[The records — start]
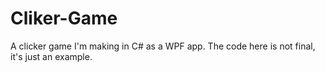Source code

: # Cliker-Game
A clicker game I'm making in C# as a WPF app. The code here is not final, it's just an example.
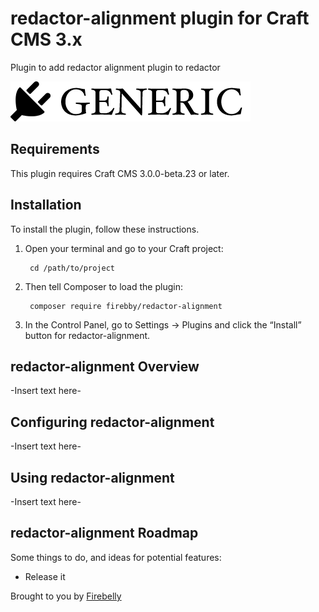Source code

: # redactor-alignment plugin for Craft CMS 3.x

Plugin to add redactor alignment plugin to redactor

![Screenshot](resources/img/plugin-logo.png)

## Requirements

This plugin requires Craft CMS 3.0.0-beta.23 or later.

## Installation

To install the plugin, follow these instructions.

1. Open your terminal and go to your Craft project:

        cd /path/to/project

2. Then tell Composer to load the plugin:

        composer require firebby/redactor-alignment

3. In the Control Panel, go to Settings → Plugins and click the “Install” button for redactor-alignment.

## redactor-alignment Overview

-Insert text here-

## Configuring redactor-alignment

-Insert text here-

## Using redactor-alignment

-Insert text here-

## redactor-alignment Roadmap

Some things to do, and ideas for potential features:

* Release it

Brought to you by [Firebelly](firebellydesign.com)

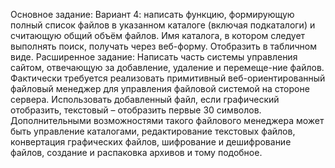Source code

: Основное задание: Вариант 4: написать функцию, формирующую полный список файлов в указанном каталоге (включая подкаталоги) и считающую общий объём файлов. Имя каталога, в котором следует выполнять поиск, получать через веб-форму. Отобразить в табличном виде.
Расширенное задание: Написать часть системы управления сайтом, отвечающую за добавление, удаление и перемеще-ние файлов. Фактически требуется реализовать примитивный веб-ориентированный файловый менеджер для управления файловой системой на стороне сервера. Использовать добавленный файл, если графический отобразить, текстовый – отобразить первые 30 символов. 
Дополнительными возможностями такого файлового менеджера может быть управление каталогами, редактирование текстовых файлов, конвертация графических файлов, шифрование и дешифрование файлов, создание и распаковка архивов и тому подобное.
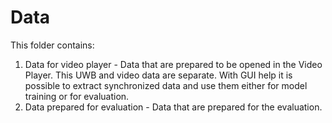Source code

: # Data

This folder contains:
1. Data for video player - Data that are prepared to be opened in the Video Player. This UWB and video data are separate. With GUI help it is possible to extract synchronized data and use them either for model training or for evaluation.
2. Data prepared for evaluation - Data that are prepared for the evaluation.
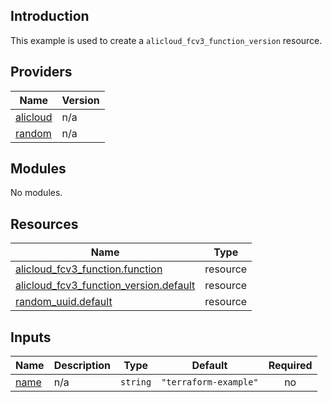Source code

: ## Introduction

This example is used to create a `alicloud_fcv3_function_version` resource.

<!-- BEGIN_TF_DOCS -->
## Providers

| Name | Version |
|------|---------|
| <a name="provider_alicloud"></a> [alicloud](#provider\_alicloud) | n/a |
| <a name="provider_random"></a> [random](#provider\_random) | n/a |

## Modules

No modules.

## Resources

| Name | Type |
|------|------|
| [alicloud_fcv3_function.function](https://registry.terraform.io/providers/aliyun/alicloud/latest/docs/resources/fcv3_function) | resource |
| [alicloud_fcv3_function_version.default](https://registry.terraform.io/providers/aliyun/alicloud/latest/docs/resources/fcv3_function_version) | resource |
| [random_uuid.default](https://registry.terraform.io/providers/hashicorp/random/latest/docs/resources/uuid) | resource |

## Inputs

| Name | Description | Type | Default | Required |
|------|-------------|------|---------|:--------:|
| <a name="input_name"></a> [name](#input\_name) | n/a | `string` | `"terraform-example"` | no |
<!-- END_TF_DOCS -->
[The records — finish]
Repeat the full listing above exactly, with no pictures in the copy.

=== Result of this exercise ===
Source code

: # Cliker-Game
A clicker game I'm making in C# as a WPF app. The code here is not final, it's just an example.
Source code

: # redactor-alignment plugin for Craft CMS 3.x

Plugin to add redactor alignment plugin to redactor

![Screenshot](resources/img/plugin-logo.png)

## Requirements

This plugin requires Craft CMS 3.0.0-beta.23 or later.

## Installation

To install the plugin, follow these instructions.

1. Open your terminal and go to your Craft project:

        cd /path/to/project

2. Then tell Composer to load the plugin:

        composer require firebby/redactor-alignment

3. In the Control Panel, go to Settings → Plugins and click the “Install” button for redactor-alignment.

## redactor-alignment Overview

-Insert text here-

## Configuring redactor-alignment

-Insert text here-

## Using redactor-alignment

-Insert text here-

## redactor-alignment Roadmap

Some things to do, and ideas for potential features:

* Release it

Brought to you by [Firebelly](firebellydesign.com)

Source code

: Основное задание: Вариант 4: написать функцию, формирующую полный список файлов в указанном каталоге (включая подкаталоги) и считающую общий объём файлов. Имя каталога, в котором следует выполнять поиск, получать через веб-форму. Отобразить в табличном виде.
Расширенное задание: Написать часть системы управления сайтом, отвечающую за добавление, удаление и перемеще-ние файлов. Фактически требуется реализовать примитивный веб-ориентированный файловый менеджер для управления файловой системой на стороне сервера. Использовать добавленный файл, если графический отобразить, текстовый – отобразить первые 30 символов. 
Дополнительными возможностями такого файлового менеджера может быть управление каталогами, редактирование текстовых файлов, конвертация графических файлов, шифрование и дешифрование файлов, создание и распаковка архивов и тому подобное.
Source code

: # Data

This folder contains:
1. Data for video player - Data that are prepared to be opened in the Video Player. This UWB and video data are separate. With GUI help it is possible to extract synchronized data and use them either for model training or for evaluation.
2. Data prepared for evaluation - Data that are prepared for the evaluation.
Source code

: ## Introduction

This example is used to create a `alicloud_fcv3_function_version` resource.

<!-- BEGIN_TF_DOCS -->
## Providers

| Name | Version |
|------|---------|
| <a name="provider_alicloud"></a> [alicloud](#provider\_alicloud) | n/a |
| <a name="provider_random"></a> [random](#provider\_random) | n/a |

## Modules

No modules.

## Resources

| Name | Type |
|------|------|
| [alicloud_fcv3_function.function](https://registry.terraform.io/providers/aliyun/alicloud/latest/docs/resources/fcv3_function) | resource |
| [alicloud_fcv3_function_version.default](https://registry.terraform.io/providers/aliyun/alicloud/latest/docs/resources/fcv3_function_version) | resource |
| [random_uuid.default](https://registry.terraform.io/providers/hashicorp/random/latest/docs/resources/uuid) | resource |

## Inputs

| Name | Description | Type | Default | Required |
|------|-------------|------|---------|:--------:|
| <a name="input_name"></a> [name](#input\_name) | n/a | `string` | `"terraform-example"` | no |
<!-- END_TF_DOCS -->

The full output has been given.